Iserlohn, 4 June 2024

Works of art in wood and glass that convey a sense of freedom: the style of all the buildings by Raymond “Ray” Kappe, one of the most important innovators in modern architecture, is unmistakeable. A few years before his death, Berlin collector and furniture dealer Lars Triesch asked the icon to design a house for himself and his family. Fittings and shower applications by Dornbracht are an essential part of the overall structure.

Southern Californian Modernism on the outskirts of Berlin
It lies among the green hills of Los Angeles almost like a tree house. The “Kappe Residence” is considered one of the most magnificent buildings in Southern California. Raymond “Ray” Kappe’s home is a contemporary evolution of the early Southern Californian tradition of glass houses. It combines modern aesthetics with an organic closeness to nature, and thus represents the blueprint for many later works by its creator. When Lars Triesch chanced across the iconic house in Rustic Canyon a few years ago, a bold idea began to take shape in his mind. Not only should his home be inspired by Kappe’s distinctive style – Ray Kappe himself was to design it. In 2017, Triesch approached the then 89-year-old architect and asked him to design a house for his family.
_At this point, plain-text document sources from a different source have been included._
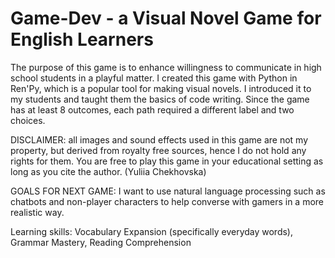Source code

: # Game-Dev - a Visual Novel Game for English Learners
The purpose of this game is to enhance willingness to communicate in high school students in a playful matter.
I created this game with Python in Ren'Py, which is a popular tool for making visual novels. I introduced it to my students and taught them the basics of code writing.
Since the game has at least 8 outcomes, each path required a different label and two choices.

DISCLAIMER: all images and sound effects used in this game are not my property, but derived from royalty free sources, hence I do not hold any rights for them. You are free to play this game in your educational setting as long as you cite the author. (Yuliia Chekhovska)

GOALS FOR NEXT GAME: I want to use natural language processing such as chatbots and non-player characters to help converse with gamers in a more realistic way.

Learning skills:
Vocabulary Expansion (specifically everyday words),
Grammar Mastery,
Reading Comprehension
Five years later, the “Triesch Residence” stood in the midst of a green idyll surrounded by trees in Kleinmachnow on the southern edge of Berlin.

Open rooms, natural light
The “Triesch Residence” has all the characteristics that make up the style of its creator. Clean horizontal lines and proportions, augmented by open rooms bathed in light, and notable for the use of redwood and glass. The floor plan is designed in such a way that the individual areas inside merge seamlessly into one another. On the ground floor, the entrance, living and dining area as well as the kitchen form a single flowing structure without any doors. On the kitchen island, Sync by Dornbracht reflects this dynamic approach with its progressive design language. A sculptural, self-supporting staircase leads from the living area to the first floor, where an open gallery connects the two levels. The master bedroom is accessed via a walk-in wardrobe that is directly connected to the main bathroom. As everywhere on the upper floor, a continuous band of windows is set directly under the ceiling.

Compositions of wood, glass and natural stone
The flowing design is also a key feature in the three bathrooms, which prove to be interesting compositions of wood, glass and natural stone. Polished Rauris natural stone is used for the floors and for the washstands in the main bathroom on the first floor. Two fittings from Dornbracht’s Meta series subtly accentuate the minimalist clarity of the interior design. The finishes in Brushed Platinum harmonise gently with the grey of the tiles, intensifying the warm ambience created by the redwood timber. In the shower area, a strip of windows through which the light falls directly from above emphasises the basic feeling of freedom. The children’s bathroom follows a similar design, as does the guest bathroom on the ground floor. A small spa area has been set up next to the latter. A sauna is complemented by a handmade wooden bath designed in the Japanese style by the Californian carpenter Andrew Brent. The Aquamoon experience shower by Dornbracht, whose round dome is integrated directly in the wooden ceiling, completes the relaxation experience.

Legacy of an architectural legend
Products by the manufacturer Dornbracht harmoniously complement the modern yet nature-loving aesthetics that are a feature of this house. “The minimalist beauty of the fittings and their sensuality speak for themselves,” says Lars Triesch with satisfaction. He continues: “It’s no coincidence that Ray Kappe favoured Dornbracht in all his homes. So for me, it was a given that I should do the same and follow his lead.” Unfortunately, the visionary architect was not able to witness the completion of the building for himself. He died in 2019 at the age of 92. Sons Ron and Finn Kappe and their team finished the “Triesch Residence” that ultimately became his legacy: a piece of American design history in Germany.